(Listed entries Opens)

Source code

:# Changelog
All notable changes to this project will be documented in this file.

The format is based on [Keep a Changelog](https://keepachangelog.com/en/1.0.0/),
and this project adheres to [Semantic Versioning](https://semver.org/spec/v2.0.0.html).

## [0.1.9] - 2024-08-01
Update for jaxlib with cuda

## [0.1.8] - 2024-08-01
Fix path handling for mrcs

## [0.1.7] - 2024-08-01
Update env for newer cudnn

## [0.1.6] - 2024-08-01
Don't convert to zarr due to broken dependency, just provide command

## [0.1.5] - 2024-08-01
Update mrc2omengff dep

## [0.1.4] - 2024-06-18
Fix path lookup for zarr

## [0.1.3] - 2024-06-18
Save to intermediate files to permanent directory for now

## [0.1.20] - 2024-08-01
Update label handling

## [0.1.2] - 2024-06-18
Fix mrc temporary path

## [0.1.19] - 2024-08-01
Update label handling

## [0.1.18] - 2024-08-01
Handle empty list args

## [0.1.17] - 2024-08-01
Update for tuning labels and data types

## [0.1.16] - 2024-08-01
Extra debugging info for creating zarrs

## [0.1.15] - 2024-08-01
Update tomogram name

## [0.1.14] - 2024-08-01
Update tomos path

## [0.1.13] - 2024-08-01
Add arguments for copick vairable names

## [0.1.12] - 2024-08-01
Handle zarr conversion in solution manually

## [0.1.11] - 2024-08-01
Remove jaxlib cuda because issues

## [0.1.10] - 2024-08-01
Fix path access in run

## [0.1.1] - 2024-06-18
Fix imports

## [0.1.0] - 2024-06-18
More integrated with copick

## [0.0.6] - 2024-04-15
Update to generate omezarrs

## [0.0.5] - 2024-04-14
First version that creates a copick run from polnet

(Listed entries Closes)
(Listed entries Opens)

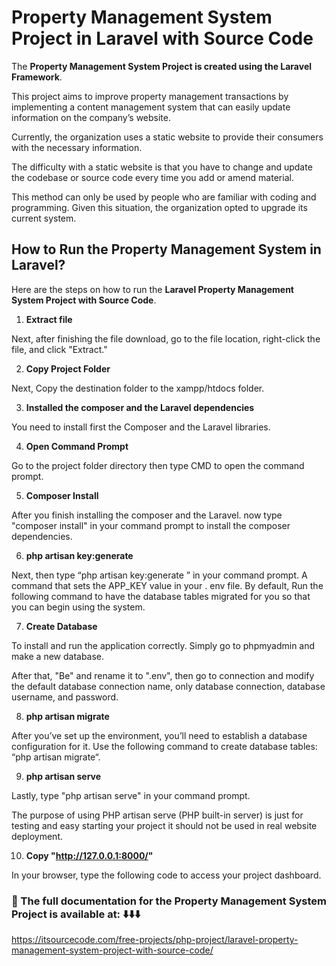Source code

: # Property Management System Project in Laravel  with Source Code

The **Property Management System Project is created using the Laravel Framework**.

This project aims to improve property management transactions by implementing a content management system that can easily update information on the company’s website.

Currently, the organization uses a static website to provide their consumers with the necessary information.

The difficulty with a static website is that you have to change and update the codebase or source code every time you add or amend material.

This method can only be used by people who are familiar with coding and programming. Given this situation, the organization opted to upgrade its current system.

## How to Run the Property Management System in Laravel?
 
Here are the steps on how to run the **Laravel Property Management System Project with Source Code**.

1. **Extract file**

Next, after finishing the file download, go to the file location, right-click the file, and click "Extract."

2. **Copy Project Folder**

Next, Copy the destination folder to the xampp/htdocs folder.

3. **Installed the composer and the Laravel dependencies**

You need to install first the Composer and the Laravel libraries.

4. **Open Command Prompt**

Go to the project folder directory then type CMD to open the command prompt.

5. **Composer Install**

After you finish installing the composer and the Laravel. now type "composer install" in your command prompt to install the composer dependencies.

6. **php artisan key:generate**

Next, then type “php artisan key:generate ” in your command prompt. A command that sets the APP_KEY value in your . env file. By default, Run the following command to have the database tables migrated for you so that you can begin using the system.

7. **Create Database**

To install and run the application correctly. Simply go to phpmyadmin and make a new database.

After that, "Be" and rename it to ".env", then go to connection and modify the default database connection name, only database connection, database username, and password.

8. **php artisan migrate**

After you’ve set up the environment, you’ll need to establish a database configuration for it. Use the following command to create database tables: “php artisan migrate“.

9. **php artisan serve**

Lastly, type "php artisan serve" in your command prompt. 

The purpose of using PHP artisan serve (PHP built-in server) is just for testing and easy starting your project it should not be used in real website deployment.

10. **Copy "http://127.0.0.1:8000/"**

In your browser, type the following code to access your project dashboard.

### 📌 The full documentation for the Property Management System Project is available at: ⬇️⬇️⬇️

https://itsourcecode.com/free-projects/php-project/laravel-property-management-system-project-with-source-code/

(Listed entries Closes)
(Listed entries Opens)

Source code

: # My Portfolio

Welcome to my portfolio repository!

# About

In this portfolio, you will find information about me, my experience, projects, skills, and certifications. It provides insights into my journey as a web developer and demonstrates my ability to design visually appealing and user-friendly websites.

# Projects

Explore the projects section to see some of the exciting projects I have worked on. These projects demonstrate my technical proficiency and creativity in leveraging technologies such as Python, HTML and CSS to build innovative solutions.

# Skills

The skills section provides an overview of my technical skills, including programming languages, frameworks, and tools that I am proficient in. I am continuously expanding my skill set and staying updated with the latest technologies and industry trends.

(Listed entries Closes)

Task instructions:
Reading down the material above, count how many lines contain the word "provides". Respond with the number by itself.

Solution below:
2